In the original description, Ikeda (1904) noted that the number of gonoducts in I. gogoshimense markedly differed between sexes: three pairs (six in total) in females and three to four pairs in males. Male gonoducts are also often clustered, resulting in up to 32 gonoducts in total. In our examination of 55 specimens, the total number varied from six to 13 in three to five pairs. More than half of these 55 specimens showed a constant number of gonoducts (three pairs, six in total) regardless of sex (Table 4). The same observation was already described by Sato (1934) for the specimens from Onomichi Bay and Gogoshima Island, the Seto Inland Sea. Consequently, it is highly probable that the number of gonoducts is variable among individuals but unrelated to sexes, similar to I. elegans, as described above. In this context, Ikeda's (1904) male with 32 gonoducts, invariably clustered in each position of four pairs, may represent extreme intraspecific variation, possibly even different species. Further materials will help solve this problem.

Distribution

This species is thought to be endemic to the Japanese coast (Fig. 1). It is found mainly on intertidal sandy to muddy flats of Moroiso Inlet, Misaki, Kanagawa Pref. in Sagami Bay (one of the type localities: Ikeda, 1904; present study), in the Seto Inland Sea of Ushimado, Okayama Pref. (Nishikawa, 1992; present study), of Takasu, Okayama Pref. (present study), of Onomichi Bay, Hiroshima Pref. (Sato, 1934); of Hachi-no-higata, Hiroshima Pref. (present study), of Gogoshima Island, Ehime Pref. (the other type locality: Ikeda, 1904; present study), of Nakajima Island, Ehime Pref. (present study); and of Kagawa Pref., details unknown (present study), and in Yatsushiro Sea of Ôikejima Island, Kumamoto Pref. (present study).

Remarks

Ikedosoma qingdaoense was first described on the basis of six specimens collected from Huiquan Bay, Qingdao. It seems natural that the original description followed Fisher's (1946) definition of the genus Ikedosoma. However, if the oblique muscle layer of I. qingdaoense can be regarded to be fasciculate, the species may belong to Ochetostoma. Unfortunately, the description lacked any references to the muscle layer, and the original and other specimens of I. qingdaoense are no longer available for reexamination. Therefore, the generic affiliation of the present species remains unknown.
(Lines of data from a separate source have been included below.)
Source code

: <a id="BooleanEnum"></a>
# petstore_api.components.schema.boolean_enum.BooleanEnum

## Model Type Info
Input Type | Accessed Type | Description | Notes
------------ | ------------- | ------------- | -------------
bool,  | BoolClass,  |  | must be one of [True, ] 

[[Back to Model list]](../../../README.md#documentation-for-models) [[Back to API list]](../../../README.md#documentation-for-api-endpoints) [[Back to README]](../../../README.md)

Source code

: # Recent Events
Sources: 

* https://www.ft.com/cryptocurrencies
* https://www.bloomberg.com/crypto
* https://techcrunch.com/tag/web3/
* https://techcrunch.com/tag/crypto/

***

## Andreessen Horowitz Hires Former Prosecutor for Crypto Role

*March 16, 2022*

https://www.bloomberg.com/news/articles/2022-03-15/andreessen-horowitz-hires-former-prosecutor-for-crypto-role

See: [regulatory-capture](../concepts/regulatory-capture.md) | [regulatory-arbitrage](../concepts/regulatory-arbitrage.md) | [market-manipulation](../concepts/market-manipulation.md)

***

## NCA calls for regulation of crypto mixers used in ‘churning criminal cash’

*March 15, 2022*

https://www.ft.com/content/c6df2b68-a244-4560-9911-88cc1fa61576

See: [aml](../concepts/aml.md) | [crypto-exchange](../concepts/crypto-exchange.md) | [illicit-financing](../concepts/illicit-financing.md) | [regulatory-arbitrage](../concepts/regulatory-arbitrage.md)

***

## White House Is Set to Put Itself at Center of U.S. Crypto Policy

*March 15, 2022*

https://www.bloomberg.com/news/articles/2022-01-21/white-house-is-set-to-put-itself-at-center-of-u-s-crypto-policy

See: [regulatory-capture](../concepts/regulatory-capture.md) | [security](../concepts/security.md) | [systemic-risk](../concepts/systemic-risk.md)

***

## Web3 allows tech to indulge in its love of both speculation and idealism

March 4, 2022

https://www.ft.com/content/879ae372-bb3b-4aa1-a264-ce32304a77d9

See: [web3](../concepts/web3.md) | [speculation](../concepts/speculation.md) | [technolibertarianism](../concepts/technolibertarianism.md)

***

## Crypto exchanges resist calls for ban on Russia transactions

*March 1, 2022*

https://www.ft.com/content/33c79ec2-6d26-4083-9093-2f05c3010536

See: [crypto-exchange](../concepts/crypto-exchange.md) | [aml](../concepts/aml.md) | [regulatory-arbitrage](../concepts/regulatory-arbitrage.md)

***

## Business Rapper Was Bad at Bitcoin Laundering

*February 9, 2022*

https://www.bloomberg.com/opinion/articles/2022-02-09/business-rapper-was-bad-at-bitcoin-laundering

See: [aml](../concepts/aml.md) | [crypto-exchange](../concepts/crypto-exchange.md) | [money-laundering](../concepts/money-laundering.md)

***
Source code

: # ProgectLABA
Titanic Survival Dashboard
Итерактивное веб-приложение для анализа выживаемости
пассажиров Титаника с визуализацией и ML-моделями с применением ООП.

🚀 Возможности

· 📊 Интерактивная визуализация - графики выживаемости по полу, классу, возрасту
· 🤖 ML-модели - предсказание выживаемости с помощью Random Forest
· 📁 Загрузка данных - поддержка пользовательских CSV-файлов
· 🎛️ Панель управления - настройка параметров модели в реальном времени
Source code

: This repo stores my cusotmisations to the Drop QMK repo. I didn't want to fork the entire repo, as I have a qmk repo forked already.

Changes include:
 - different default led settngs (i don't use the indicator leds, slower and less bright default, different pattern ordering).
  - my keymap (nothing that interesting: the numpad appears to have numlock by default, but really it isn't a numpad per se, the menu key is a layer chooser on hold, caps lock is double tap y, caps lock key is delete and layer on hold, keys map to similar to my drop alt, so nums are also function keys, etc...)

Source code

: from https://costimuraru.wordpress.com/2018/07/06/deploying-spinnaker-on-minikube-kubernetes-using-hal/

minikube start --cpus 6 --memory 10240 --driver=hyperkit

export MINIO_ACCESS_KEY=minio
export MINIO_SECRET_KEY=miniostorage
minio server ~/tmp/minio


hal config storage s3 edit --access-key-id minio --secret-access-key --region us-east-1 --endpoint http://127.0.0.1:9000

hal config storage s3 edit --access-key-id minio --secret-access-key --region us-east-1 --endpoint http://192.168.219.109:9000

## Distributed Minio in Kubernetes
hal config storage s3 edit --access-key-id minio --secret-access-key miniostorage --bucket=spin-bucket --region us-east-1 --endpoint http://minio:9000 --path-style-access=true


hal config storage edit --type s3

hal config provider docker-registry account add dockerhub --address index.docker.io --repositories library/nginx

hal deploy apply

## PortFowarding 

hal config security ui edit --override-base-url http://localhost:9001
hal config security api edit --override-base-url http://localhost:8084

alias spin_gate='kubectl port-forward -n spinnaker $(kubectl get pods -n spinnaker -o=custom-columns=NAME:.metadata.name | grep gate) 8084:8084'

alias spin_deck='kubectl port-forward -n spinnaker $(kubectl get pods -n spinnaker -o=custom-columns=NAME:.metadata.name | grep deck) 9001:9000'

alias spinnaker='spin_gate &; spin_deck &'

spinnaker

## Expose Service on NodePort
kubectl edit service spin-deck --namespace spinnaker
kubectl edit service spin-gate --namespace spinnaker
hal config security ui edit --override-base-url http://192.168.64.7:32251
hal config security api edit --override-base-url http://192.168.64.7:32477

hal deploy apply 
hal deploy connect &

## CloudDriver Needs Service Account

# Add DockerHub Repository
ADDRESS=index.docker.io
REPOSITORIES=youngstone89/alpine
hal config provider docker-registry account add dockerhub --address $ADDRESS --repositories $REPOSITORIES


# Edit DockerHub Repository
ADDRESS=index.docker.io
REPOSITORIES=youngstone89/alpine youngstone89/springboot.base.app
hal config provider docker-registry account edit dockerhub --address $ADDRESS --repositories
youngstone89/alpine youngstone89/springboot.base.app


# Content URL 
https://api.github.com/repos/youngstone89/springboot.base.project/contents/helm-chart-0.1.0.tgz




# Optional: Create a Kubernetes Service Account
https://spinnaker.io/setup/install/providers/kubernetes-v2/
Besides its doubtful generic affiliation, according to the original description of I. qingdaoense this species was distinguishable from I. elegans by the number of LMB (12 instead of 10) and by the position of gonoducts (behind the ventral setae in the former instead of only the anterior-most pair in front of the setae in the latter). However, the original or subsequent descriptions and the present studies of I. elegans clearly show that the number of LMB in I. elegans ranges from eight to 12, covering the number found in I. qingdaoense. Furthermore, Ikeda's (1907) subsequent description of I. elegans also shows that the anterior-most pair of gonoducts may be located in front of the ventral setae, although it was never detected in the material referred to in the present study. Therefore, I. qingdaoense appears to be also similar to most, if not all, specimens of I. elegans in that all gonoducts are situated behind the setae.
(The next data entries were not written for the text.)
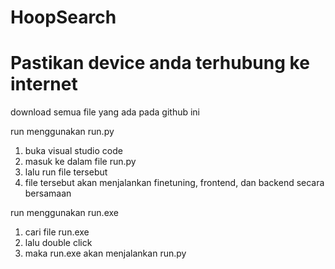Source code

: # HoopSearch

# Pastikan device anda terhubung ke internet
download semua file yang ada pada github ini
   
run menggunakan run.py
1. buka visual studio code
2. masuk ke dalam file run.py
3. lalu run file tersebut
4. file tersebut akan menjalankan finetuning, frontend, dan backend secara bersamaan

run menggunakan run.exe
1. cari file run.exe
2. lalu double click
3. maka run.exe akan menjalankan run.py
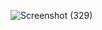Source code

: ![Screenshot (329)](https://github.com/prabhupiraji/Frontend-Task/assets/100748213/53d80113-d384-4b33-aa48-3c6504be4054)


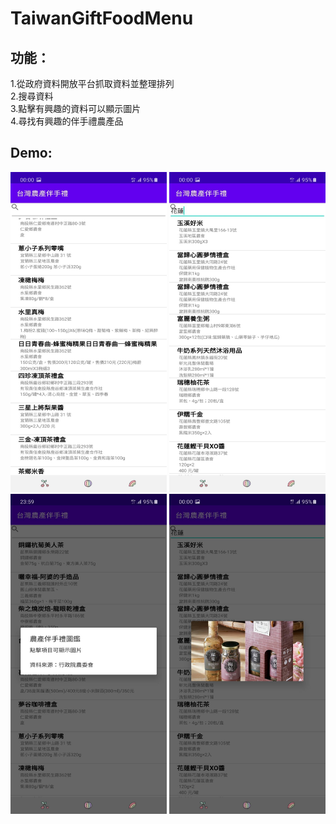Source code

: # TaiwanGiftFoodMenu  
## 功能：  
1.從政府資料開放平台抓取資料並整理排列  
2.搜尋資料  
3.點擊有興趣的資料可以顯示圖片  
4.尋找有興趣的伴手禮農產品
## Demo:  
<img src="https://github.com/WeiTheShinobi/TaiwanGiftFoodMenu/blob/master/demo/demo1.jpg" width=250 height=512 />  
<img src="https://github.com/WeiTheShinobi/TaiwanGiftFoodMenu/blob/master/demo/demo2.jpg" width=250 height=512 />  
<img src="https://github.com/WeiTheShinobi/TaiwanGiftFoodMenu/blob/master/demo/demo3.jpg" width=250 height=512 />  
<img src="https://github.com/WeiTheShinobi/TaiwanGiftFoodMenu/blob/master/demo/demo4.jpg" width=250 height=512 />  
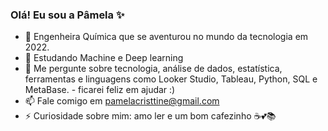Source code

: ### Olá! Eu sou a Pâmela ✨

- 🔭 Engenheira Química que se aventurou no mundo da tecnologia em 2022.
- 🌱 Estudando Machine e Deep learning
- 💬 Me pergunte sobre tecnologia, análise de dados, estatística, ferramentas e linguagens como Looker Studio, Tableau, Python, SQL e MetaBase. - ficarei feliz em ajudar :)
- 📫 Fale comigo em pamelacristtine@gmail.com
- ⚡ Curiosidade sobre mim: amo ler e um bom cafezinho ☕💕📚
Thus, the abovementioned differences between these two species cannot be validated. Moreover, they also resemble each other in the variable longitudinal distance between adjacent gonoduct pairs (see fig. 2 of Li et al., 1994 for I. qingdaoense). Future comparisons are required between Japanese and Chinese populations to clarify their species identities.

Distribution

Known only from Qingdao, China, on intertidal sandy to muddy flats of Huiquan Bay (type locality: Li et al., 1994) and Xuejiadao, Jiaozhou Bay (Wang et al., 1995; Zhou et al., 2007).